1. Introduction
Overview
Cloud Run functions allows you to specify which revisions should receive traffic and to specify traffic percentages that are received by a revision. Revisions allows you to rollback to a previous revision, gradually roll out a revision, and split traffic between multiple revisions.
This codelabs show you how to use revisions to manage traffic to your Cloud Run functions. You can learn more about revisions in the Cloud Run documentation.
What you'll learn
- How to to split traffic between two or more revisions for a Cloud Run function
- How to roll out a new revision gradually
- How to rollback to a previous revision
2. Setup and Requirements
Prerequisites
- You are logged into the Cloud Console.
- You have previously deployed a Cloud Run function. For example, you can follow the deploy a Cloud Run function to get started.
Activate Cloud Shell
- From the Cloud Console, click Activate Cloud Shell .
If this is your first time starting Cloud Shell, you're presented with an intermediate screen describing what it is. If you were presented with an intermediate screen, click Continue.
It should only take a few moments to provision and connect to Cloud Shell.
This virtual machine is loaded with all the development tools needed. It offers a persistent 5 GB home directory and runs in Google Cloud, greatly enhancing network performance and authentication. Much, if not all, of your work in this codelab can be done with a browser.
Once connected to Cloud Shell, you should see that you are authenticated and that the project is set to your project ID.
- Run the following command in Cloud Shell to confirm that you are authenticated:
gcloud auth list
Command output
Credentialed Accounts ACTIVE ACCOUNT * <my_account>@<my_domain.com> To set the active account, run: $ gcloud config set account `ACCOUNT`
- Run the following command in Cloud Shell to confirm that the gcloud command knows about your project:
gcloud config list project
Command output
[core] project = <PROJECT_ID>
If it is not, you can set it with this command:
gcloud config set project <PROJECT_ID>
Command output
Updated property [core/project].
3. Traffic Splitting
This sample shows you how to create a function that reads a color environment variable and responds back with the revision name using that background color.

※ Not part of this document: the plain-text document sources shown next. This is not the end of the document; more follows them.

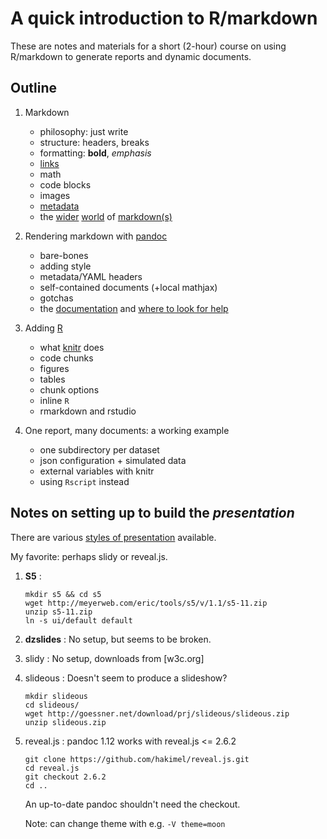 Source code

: A quick introduction to R/markdown
==================================

These are notes and materials for a short (2-hour) course on using R/markdown to generate reports
and dynamic documents.


Outline
-------

1.  Markdown

    * philosophy: just write
    * structure: headers, breaks
    * formatting: **bold**, *emphasis*
    * [links](Outline)
    * math
    * code blocks
    * images
    * [metadata](https://github.com/jgm/pandoc/issues/851)
    * the [wider](http://en.wikipedia.org/wiki/Markdown) [world](http://blog.codinghorror.com/standard-flavored-markdown/) of [markdown(s)](http://commonmark.org/)

2.  Rendering markdown with [pandoc](http://pandoc.org)

    * bare-bones
    * adding style
    * metadata/YAML headers
    * self-contained documents (+local mathjax)
    * gotchas
    * the [documentation](http://pandoc.org/README.html) and [where to look for help](http://stackoverflow.com/questions/tagged/pandoc?sort=frequent&pageSize=15)

3.  Adding [R](http://r-project.org/)

    * what [knitr](http://yihui.name/knitr/) does
    * code chunks
    * figures
    * tables
    * chunk options
    * inline `R`
    * rmarkdown and rstudio

4.  One report, many documents: a working example

    * one subdirectory per dataset
    * json configuration + simulated data
    * external variables with knitr
    * using `Rscript` instead



Notes on setting up to build the *presentation*
---------------------------------------------

There are various [styles of presentation](http://pandoc.org/README.html#producing-slide-shows-with-pandoc) available.

My favorite: perhaps slidy or reveal.js.

1.  **S5** :

    ```{.sh}
    mkdir s5 && cd s5
    wget http://meyerweb.com/eric/tools/s5/v/1.1/s5-11.zip
    unzip s5-11.zip 
    ln -s ui/default default
    ```

2.  **dzslides** : No setup, but seems to be broken.

3.  slidy : No setup, downloads from [w3c.org]

4.  slideous : Doesn't seem to produce a slideshow?

    ```{.sh}    
    mkdir slideous
    cd slideous/
    wget http://goessner.net/download/prj/slideous/slideous.zip
    unzip slideous.zip 
    ```

5.  reveal.js : pandoc 1.12 works with reveal.js <= 2.6.2

    ```{.sh}
    git clone https://github.com/hakimel/reveal.js.git
    cd reveal.js
    git checkout 2.6.2
    cd ..
    ```

    An up-to-date pandoc shouldn't need the checkout.

    Note: can change theme with e.g. `-V theme=moon`


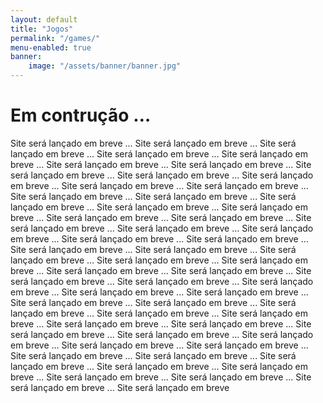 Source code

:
 ```yaml
---
layout: default
title: "Jogos"
permalink: "/games/"
menu-enabled: true
banner:
    image: "/assets/banner/banner.jpg"
---
```


# Em contrução …

Site será lançado em breve ... Site será lançado em breve ... Site será lançado em breve ... Site será lançado em breve ... Site será lançado em breve ... Site será lançado em breve ... Site será lançado em breve ... Site será lançado em breve ... Site será lançado em breve ... Site será lançado em breve ... Site será lançado em breve ... Site será lançado em breve ... Site será lançado em breve ... Site será lançado em breve ... Site será lançado em breve ... Site será lançado em breve ... Site será lançado em breve ... Site será lançado em breve ... Site será lançado em breve ... Site será lançado em breve ... Site será lançado em breve ... Site será lançado em breve ... Site será lançado em breve ... Site será lançado em breve ... Site será lançado em breve ... Site será lançado em breve ... Site será lançado em breve ... Site será lançado em breve ... Site será lançado em breve ... Site será lançado em breve ... Site será lançado em breve ... Site será lançado em breve ... Site será lançado em breve ... Site será lançado em breve ... Site será lançado em breve ... Site será lançado em breve ... Site será lançado em breve ... Site será lançado em breve ... Site será lançado em breve ... Site será lançado em breve ... Site será lançado em breve ... Site será lançado em breve ... Site será lançado em breve ... Site será lançado em breve ... Site será lançado em breve ... Site será lançado em breve ... Site será lançado em breve ... Site será lançado em breve ... Site será lançado em breve ... Site será lançado em breve ... Site será lançado em breve ... Site será lançado em breve ... Site será lançado em breve ... Site será lançado em breve ... Site será lançado em breve ... Site será lançado em breve ... Site será lançado em breve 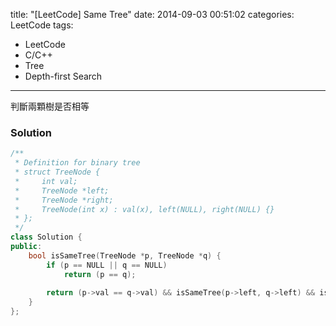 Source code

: title: "[LeetCode] Same Tree"
date: 2014-09-03 00:51:02
categories: LeetCode
tags:
- LeetCode
- C/C++
- Tree
- Depth-first Search
---
判斷兩顆樹是否相等

<!-- more -->

### Solution

``` c++
/**
 * Definition for binary tree
 * struct TreeNode {
 *     int val;
 *     TreeNode *left;
 *     TreeNode *right;
 *     TreeNode(int x) : val(x), left(NULL), right(NULL) {}
 * };
 */
class Solution {
public:
    bool isSameTree(TreeNode *p, TreeNode *q) {
        if (p == NULL || q == NULL)
            return (p == q);
            
        return (p->val == q->val) && isSameTree(p->left, q->left) && isSameTree(p->right, q->right);
    }
};
```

Although this codelab uses node.js, you can use any runtime.
Set Environment Variables
You can set environment variables that will be used throughout this codelab.
REGION=<YOUR_REGION> PROJECT_ID=<YOUR-PROJECT-ID> BG_COLOR=darkseagreen
Create the function
First, create a directory for the source code and cd into that directory.
mkdir revisions-gcf-codelab && cd $_
Then, create a package.json
file with the following content:
{ "dependencies": { "@google-cloud/functions-framework": "^3.0.0" } }
Next, create a index.js
source file with the following content:
const functions = require('@google-cloud/functions-framework'); const BG_COLOR = process.env.BG_COLOR; const K_REVISION = process.env.K_REVISION; functions.http('helloWorld', (req, res) => { res.writeHead(200, { 'Content-Type': 'text/html' }); res.end('<html><body style="background-color:' + BG_COLOR + ';"' + '><div><p>' + 'Hello from ' + K_REVISION + ' using color ' + BG_COLOR + '</p></div></body>' + '</html>'); });
To deploy a Cloud Run function directly onto Cloud Run, run the following command:
gcloud beta run deploy traffic-splitting-gcf \ --source . \ --function helloWorld \ --region $REGION \ --no-allow-unauthenticated \ --set-env-vars BG_COLOR=$BG_COLOR
If you prefer to deploy as a Cloud Functions 2nd gen, use the following command:
gcloud functions deploy traffic-splitting-gcf \ --gen2 \ --runtime=nodejs20 \ --region=$REGION \ --source=. \ --entry-point=helloWorld \ --trigger-http \ --no-allow-unauthenticated \ --set-env-vars BG_COLOR=$BG_COLOR
To test the function, you can either curl the existing endpoint to see the darkseagreen color in the html, or use your browser to hit the endpoint directly to see the background color.
SERVICE_URL=$(gcloud run services describe traffic-splitting-gcf --platform managed --region $REGION --format 'value(status.url)') curl -H "Authorization: bearer $(gcloud auth print-identity-token)" -X GET $SERVICE_URL
Now deploy a second revision with a tan background color.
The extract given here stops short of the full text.